Task statement:
Reproduce, exactly and in full, the lines from the one with "首先在个人电脑下载相应的软件" through the one with "по активности пользователей</span><span" in the data below; drop pictures.

(Plain-text document sources)
-----

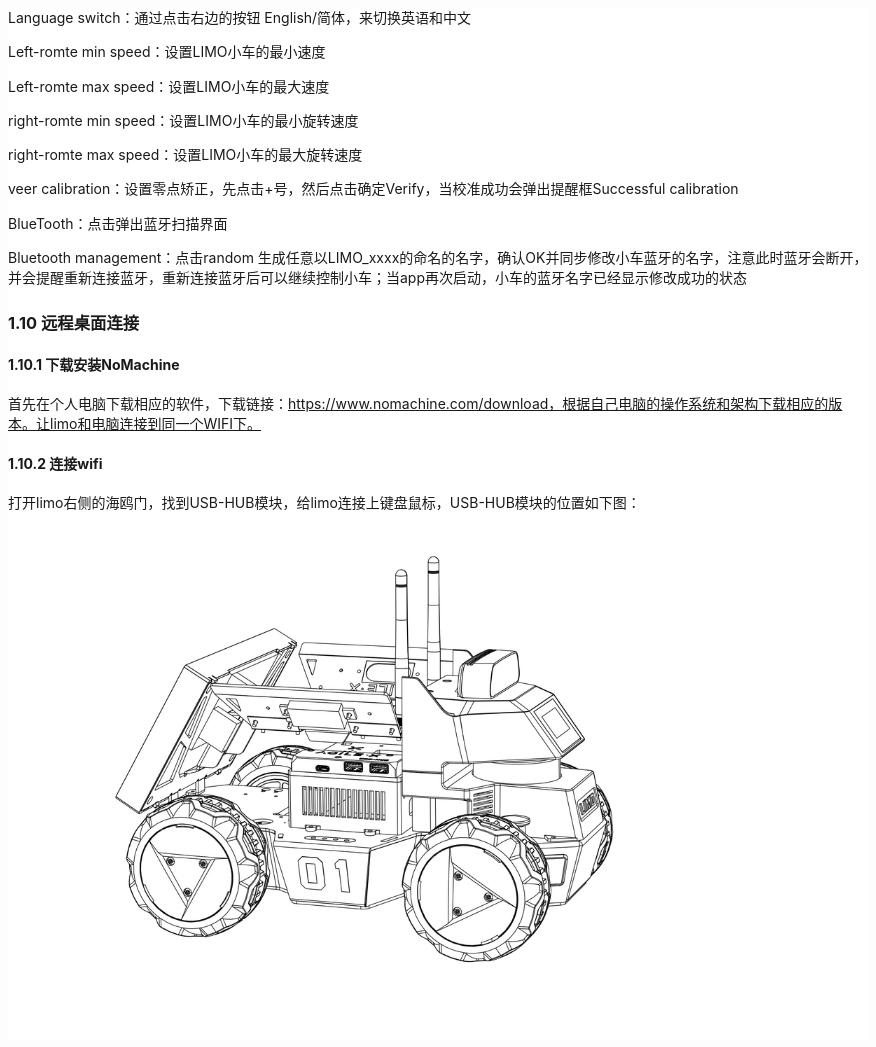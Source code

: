 Language switch：通过点击右边的按钮 English/简体，来切换英语和中文

Left-romte min speed：设置LIMO小车的最小速度

Left-romte max speed：设置LIMO小车的最大速度

right-romte min speed：设置LIMO小车的最小旋转速度

right-romte max speed：设置LIMO小车的最大旋转速度

veer calibration：设置零点矫正，先点击+号，然后点击确定Verify，当校准成功会弹出提醒框Successful calibration

BlueTooth：点击弹出蓝牙扫描界面

Bluetooth management：点击random 生成任意以LIMO_xxxx的命名的名字，确认OK并同步修改小车蓝牙的名字，注意此时蓝牙会断开，并会提醒重新连接蓝牙，重新连接蓝牙后可以继续控制小车；当app再次启动，小车的蓝牙名字已经显示修改成功的状态

### 1.10 远程桌面连接

#### 1.10.1 下载安装NoMachine

首先在个人电脑下载相应的软件，下载链接：https://www.nomachine.com/download，根据自己电脑的操作系统和架构下载相应的版本。让limo和电脑连接到同一个WIFI下。                         

#### 1.10.2 连接wifi

打开limo右侧的海鸥门，找到USB-HUB模块，给limo连接上键盘鼠标，USB-HUB模块的位置如下图：

<img src="LIMO_image/USB-HUB.svg" style="zoom:70%;" />
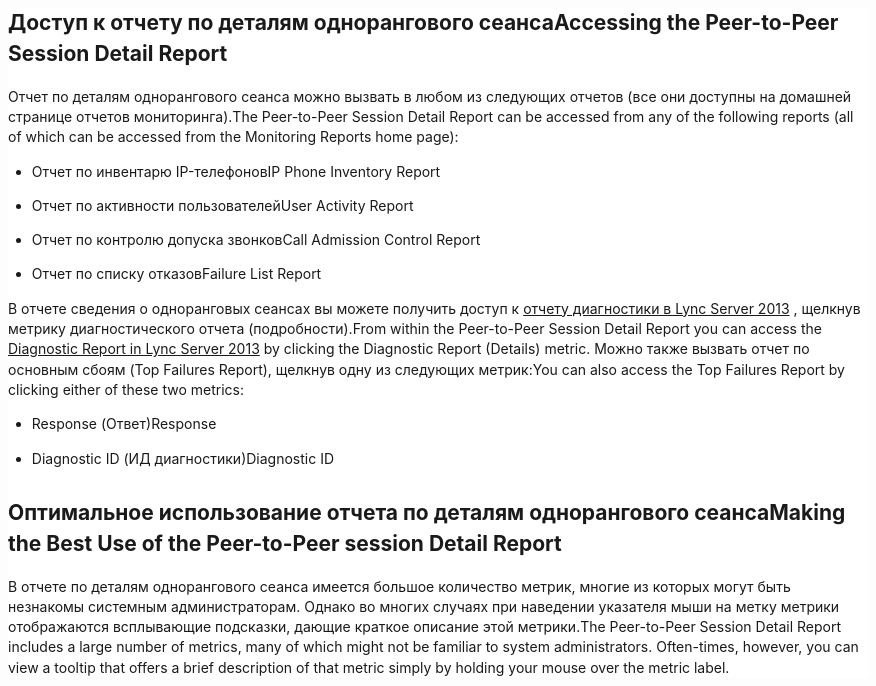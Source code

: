 <div>

## <a name="accessing-the-peer-to-peer-session-detail-report"></a><span data-ttu-id="94949-108">Доступ к отчету по деталям однорангового сеанса</span><span class="sxs-lookup"><span data-stu-id="94949-108">Accessing the Peer-to-Peer Session Detail Report</span></span>

<span data-ttu-id="94949-109">Отчет по деталям однорангового сеанса можно вызвать в любом из следующих отчетов (все они доступны на домашней странице отчетов мониторинга).</span><span class="sxs-lookup"><span data-stu-id="94949-109">The Peer-to-Peer Session Detail Report can be accessed from any of the following reports (all of which can be accessed from the Monitoring Reports home page):</span></span>

  - <span data-ttu-id="94949-110">Отчет по инвентарю IP-телефонов</span><span class="sxs-lookup"><span data-stu-id="94949-110">IP Phone Inventory Report</span></span>

  - <span data-ttu-id="94949-111">Отчет по активности пользователей</span><span class="sxs-lookup"><span data-stu-id="94949-111">User Activity Report</span></span>

  - <span data-ttu-id="94949-112">Отчет по контролю допуска звонков</span><span class="sxs-lookup"><span data-stu-id="94949-112">Call Admission Control Report</span></span>

  - <span data-ttu-id="94949-113">Отчет по списку отказов</span><span class="sxs-lookup"><span data-stu-id="94949-113">Failure List Report</span></span>

<span data-ttu-id="94949-114">В отчете сведения о одноранговых сеансах вы можете получить доступ к [отчету диагностики в Lync Server 2013](lync-server-2013-diagnostic-report.md) , щелкнув метрику диагностического отчета (подробности).</span><span class="sxs-lookup"><span data-stu-id="94949-114">From within the Peer-to-Peer Session Detail Report you can access the [Diagnostic Report in Lync Server 2013](lync-server-2013-diagnostic-report.md) by clicking the Diagnostic Report (Details) metric.</span></span> <span data-ttu-id="94949-115">Можно также вызвать отчет по основным сбоям (Top Failures Report), щелкнув одну из следующих метрик:</span><span class="sxs-lookup"><span data-stu-id="94949-115">You can also access the Top Failures Report by clicking either of these two metrics:</span></span>

  - <span data-ttu-id="94949-116">Response (Ответ)</span><span class="sxs-lookup"><span data-stu-id="94949-116">Response</span></span>

  - <span data-ttu-id="94949-117">Diagnostic ID (ИД диагностики)</span><span class="sxs-lookup"><span data-stu-id="94949-117">Diagnostic ID</span></span>

</div>

<div>

## <a name="making-the-best-use-of-the-peer-to-peer-session-detail-report"></a><span data-ttu-id="94949-118">Оптимальное использование отчета по деталям однорангового сеанса</span><span class="sxs-lookup"><span data-stu-id="94949-118">Making the Best Use of the Peer-to-Peer session Detail Report</span></span>

<span data-ttu-id="94949-p103">В отчете по деталям однорангового сеанса имеется большое количество метрик, многие из которых могут быть незнакомы системным администраторам. Однако во многих случаях при наведении указателя мыши на метку метрики отображаются всплывающие подсказки, дающие краткое описание этой метрики.</span><span class="sxs-lookup"><span data-stu-id="94949-p103">The Peer-to-Peer Session Detail Report includes a large number of metrics, many of which might not be familiar to system administrators. Often-times, however, you can view a tooltip that offers a brief description of that metric simply by holding your mouse over the metric label.</span></span>
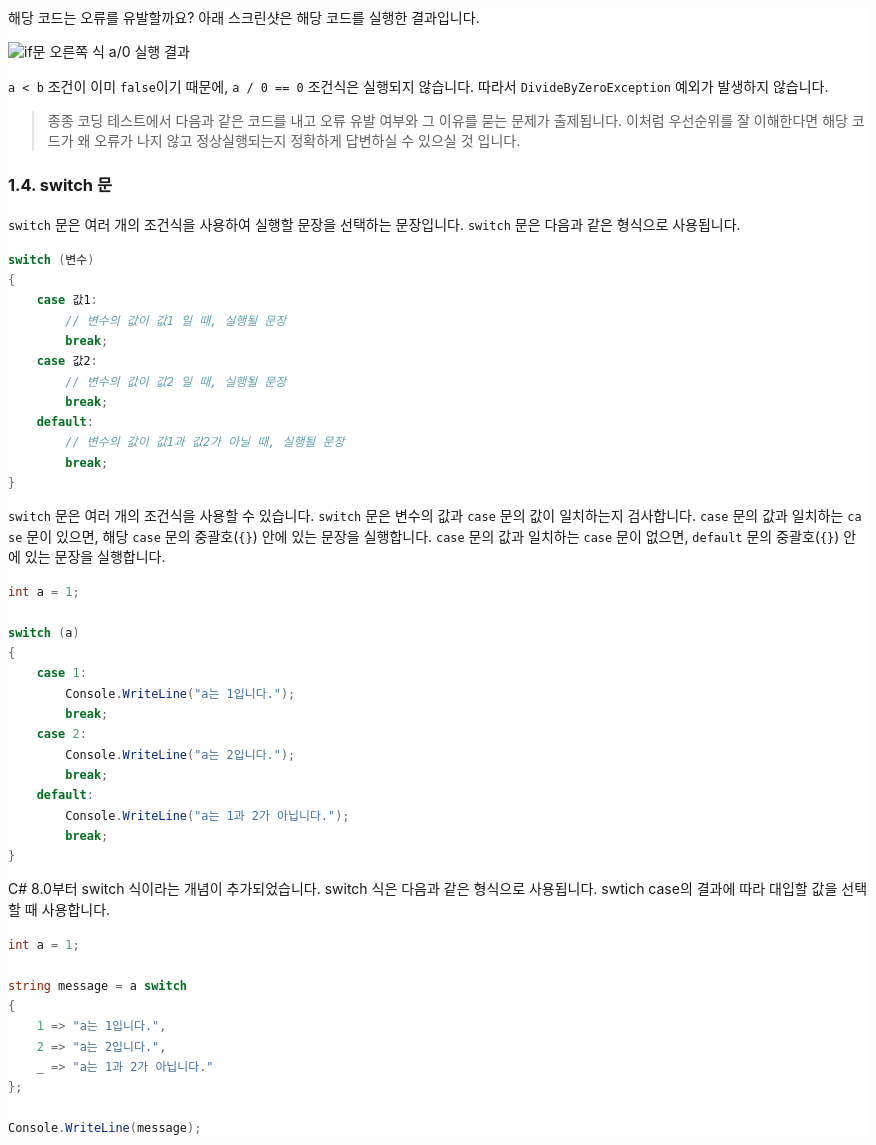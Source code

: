 해당 코드는 오류를 유발할까요? 아래 스크린샷은 해당 코드를 실행한 결과입니다.

![if문 오른쪽 식 a/0 실행 결과](/series/hello-dotnet/8/1-if-divide-0.png)

`a < b` 조건이 이미 `false`이기 때문에, `a / 0 == 0` 조건식은 실행되지 않습니다. 따라서 `DivideByZeroException` 예외가 발생하지 않습니다.

> 종종 코딩 테스트에서 다음과 같은 코드를 내고 오류 유발 여부와 그 이유를 묻는 문제가 출제됩니다. 이처럼 우선순위를 잘 이해한다면 해당 코드가 왜 오류가 나지 않고 정상실행되는지 정확하게 답변하실 수 있으실 것 입니다.

### 1.4. switch 문

`switch` 문은 여러 개의 조건식을 사용하여 실행할 문장을 선택하는 문장입니다. `switch` 문은 다음과 같은 형식으로 사용됩니다.

```csharp
switch (변수)
{
    case 값1:
        // 변수의 값이 값1 일 때, 실행될 문장
        break;
    case 값2:
        // 변수의 값이 값2 일 때, 실행될 문장
        break;
    default:
        // 변수의 값이 값1과 값2가 아닐 때, 실행될 문장
        break;
}
```

`switch` 문은 여러 개의 조건식을 사용할 수 있습니다. `switch` 문은 변수의 값과 `case` 문의 값이 일치하는지 검사합니다. `case` 문의 값과 일치하는 `case` 문이 있으면, 해당 `case` 문의 중괄호(`{}`) 안에 있는 문장을 실행합니다. `case` 문의 값과 일치하는 `case` 문이 없으면, `default` 문의 중괄호(`{}`) 안에 있는 문장을 실행합니다.

```csharp
int a = 1;

switch (a)
{
    case 1:
        Console.WriteLine("a는 1입니다.");
        break;
    case 2:
        Console.WriteLine("a는 2입니다.");
        break;
    default:
        Console.WriteLine("a는 1과 2가 아닙니다.");
        break;
}
```

C# 8.0부터 switch 식이라는 개념이 추가되었습니다. switch 식은 다음과 같은 형식으로 사용됩니다. swtich case의 결과에 따라 대입할 값을 선택할 때 사용합니다. 

```csharp
int a = 1;

string message = a switch
{
    1 => "a는 1입니다.",
    2 => "a는 2입니다.",
    _ => "a는 1과 2가 아닙니다."
};

Console.WriteLine(message);
```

-----

Output:
首先在个人电脑下载相应的软件，下载链接：https://www.nomachine.com/download，根据自己电脑的操作系统和架构下载相应的版本。让limo和电脑连接到同一个WIFI下。                         

#### 1.10.2 连接wifi

打开limo右侧的海鸥门，找到USB-HUB模块，给limo连接上键盘鼠标，USB-HUB模块的位置如下图：

<img src="LIMO_image/USB-HUB.svg" style="zoom:70%;" />
Source code

: <div>

## <a name="accessing-the-peer-to-peer-session-detail-report"></a><span data-ttu-id="94949-108">Доступ к отчету по деталям однорангового сеанса</span><span class="sxs-lookup"><span data-stu-id="94949-108">Accessing the Peer-to-Peer Session Detail Report</span></span>

<span data-ttu-id="94949-109">Отчет по деталям однорангового сеанса можно вызвать в любом из следующих отчетов (все они доступны на домашней странице отчетов мониторинга).</span><span class="sxs-lookup"><span data-stu-id="94949-109">The Peer-to-Peer Session Detail Report can be accessed from any of the following reports (all of which can be accessed from the Monitoring Reports home page):</span></span>

  - <span data-ttu-id="94949-110">Отчет по инвентарю IP-телефонов</span><span class="sxs-lookup"><span data-stu-id="94949-110">IP Phone Inventory Report</span></span>

  - <span data-ttu-id="94949-111">Отчет по активности пользователей</span><span class="sxs-lookup"><span data-stu-id="94949-111">User Activity Report</span></span>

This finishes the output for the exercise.